Task material:

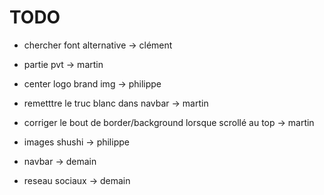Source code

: # TODO


- chercher font alternative -> clément

- partie pvt -> martin

- center logo brand img -> philippe

- remetttre le truc blanc dans navbar -> martin
- corriger le bout de border/background lorsque scrollé au top -> martin


- images shushi -> philippe

- navbar -> demain
- reseau sociaux -> demain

What is needed:
We ask that the entries above be copied exactly, with the pictures omitted.

Solution for this exercise:
Source code

: # TODO


- chercher font alternative -> clément

- partie pvt -> martin

- center logo brand img -> philippe

- remetttre le truc blanc dans navbar -> martin
- corriger le bout de border/background lorsque scrollé au top -> martin


- images shushi -> philippe

- navbar -> demain
- reseau sociaux -> demain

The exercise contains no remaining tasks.